A second participant living in an informal settlement with her husband expressed repeated concern about how they would find the money to support another child.

“[F]or now the most important thing for me might be the fact that I may not have enough money to support my child…I won’t have the power to buy the milk. I don’t have enough money for that” [25 year-old woman with 1 dependant, unemployed]

Another said:

“Like my boyfriend is there, but [he] isn’t working. I’m also not working, so there’s no-one that will be able to help…at the end when I give birth, to get clothing for the child” [29 year-old woman with 2 dependants, unemployed]

In most cases, pregnancy reduced participants’ earning potential and heightened reliance on their partners. The only two women in the sample who reported being unemployed by choice at the time of becoming pregnant were in committed relationships with men who earned enough to meet the household’s needs. This contrasted strongly with the experience of the majority of women interviewed, for whom having a working partner was no guarantee of financial security.

“…now I’m not working you see, and the money that my husband is getting is too little, the money for one person to pay rent like accommodation, buying food, buying baby’s food, transport to go to work, it’s difficult” [27 year-old married woman, unemployed].

Participants who were not living with the father of their children generally received erratic financial support from them. This unpredictability created significant anxiety for these women, who then had to turn to others for support. One woman described receiving very little from the father of the child she was expecting, despite the fact that he had formal employment and a regular income:

“…but he is not supportive that much…sometimes he gives me one hundred rand a month or sometimes he just buys me a couple of fruits.” [24 year-old woman, not living with partner, unemployed]

Another recounted how she had resorted to legal means to try to secure reliable support from her older child’s father, in the form of regular maintenance payments rather than ad hoc contributions:

“…because today he is working and another day he was not working, I had to be running to small courts in and out. So now since he is working we found out two months ago, he is not giving me cash like in a bank, like he is supposed to do. He is just buying his daughter outfits and giving us what he has got.” [23 year-old woman with 1 dependant, unemployed]

When it came to decisions about household spending, those who were unemployed, and especially younger women, typically did not have the power to decide how money was spent in the home. Women who lived with their parent(s) even reported commonly handing over a part of or their entire wage to them for household expenses. This usually meant that decisions about money to be kept aside specifically for pregnancy-related expenses were made by the parents of the pregnant woman without her input at all. Two women described increased tension and conflict with sexual partners over the additional expenses triggered by the pregnancy. In the section below, we take a closer look at what these costs typically entailed.

The cost of pregnancy

When asked to detail their typical monthly household expenses, women listed a wide range of items, including primarily: food, accommodation, transport, school expenses, toiletries, and cell-phone costs. Three items were mentioned consistently as the highest monthly expense across all households, namely, food (64 % of participants), accommodation (23 %) and transport costs (14 %), in other words, basic living expenses. Shortfalls in these areas, however, were common. In the sections that follow, we examine how these basic needs are magnified and rendered more complex when a woman in a poor household becomes pregnant.

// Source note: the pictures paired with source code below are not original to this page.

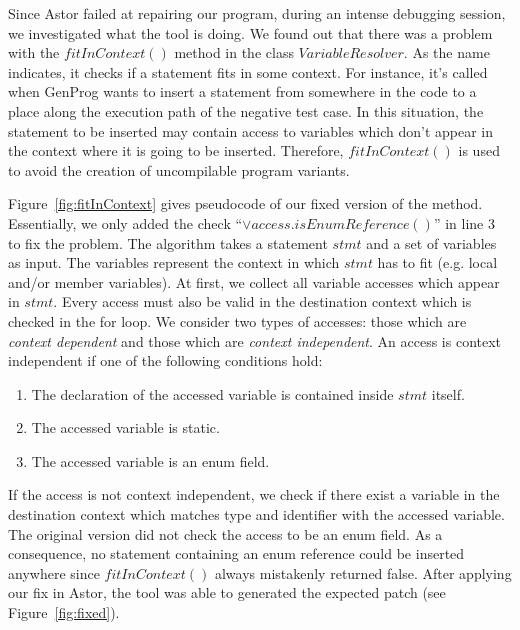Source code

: \documentclass[pdftex,english,oribibl]{llncs}
\begin{document}
Since Astor failed at repairing our program, during an intense debugging session, we investigated what the tool is doing.
We found out that there was a problem with the $fitInContext()$ method in the class $VariableResolver$. As the name indicates, it checks if a statement fits in some context. For instance, it's called when GenProg wants to insert a statement from somewhere in the code to a place along the execution path of the negative test case. In this situation, the statement to be inserted may contain access to variables which don't appear in the context where it is going to be inserted. Therefore, $fitInContext()$ is used to avoid the creation of uncompilable program variants.

Figure~\ref{fig:fitInContext} gives pseudocode of our fixed version of the method.
Essentially, we only added the check ``$\vee access.isEnumReference()$'' in line 3 to fix the problem.
The algorithm takes a statement $stmt$ and a set of variables as input.
The variables represent the context in which $stmt$ has to fit (e.g. local and/or member variables). At first, we collect all variable accesses which appear in $stmt$.
Every access must also be valid in the destination context which is checked in the for loop.
We consider two types of accesses: those which are \emph{context dependent} and those which are \emph{context independent}. 
An access is context independent if one of the following conditions hold:
\begin{enumerate}
	\item The declaration of the accessed variable is contained inside $stmt$ itself.
	\item The accessed variable is static.
	\item The accessed variable is an enum field.
\end{enumerate}
If the access is not context independent, we check if there exist a variable in the destination context which matches type and identifier with the accessed variable.
The original version did not check the access to be an enum field.
As a consequence, no statement containing an enum reference could be inserted anywhere since $fitInContext()$ always mistakenly returned false.
After applying our fix in Astor, the tool was able to generated the expected patch (see Figure~\ref{fig:fixed}).
\end{document}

Nutrition: managing the disjuncture between need and affordability

Participants were asked what their average daily food intake was, and details captured on what had been consumed the day prior to the interview. The diverse responses indicated that intake of food during pregnancy is shaped not only by individual food preferences, the limitations imposed by pregnancy-related nausea, or medical conditions such as diabetes, but in large part by what is available given household financial constraints.

Twenty of the 22 participants reported increased appetite during pregnancy.

“I get hungry all the time, so I need to get food all the time. It’s not the way it used to be before because I never used to get hungry like this and now when I get hungry, I cannot wait to eat later in the day as I used to wait before pregnancy. I must have something to eat right away.” [24 year-old woman with 2 dependants, unemployed]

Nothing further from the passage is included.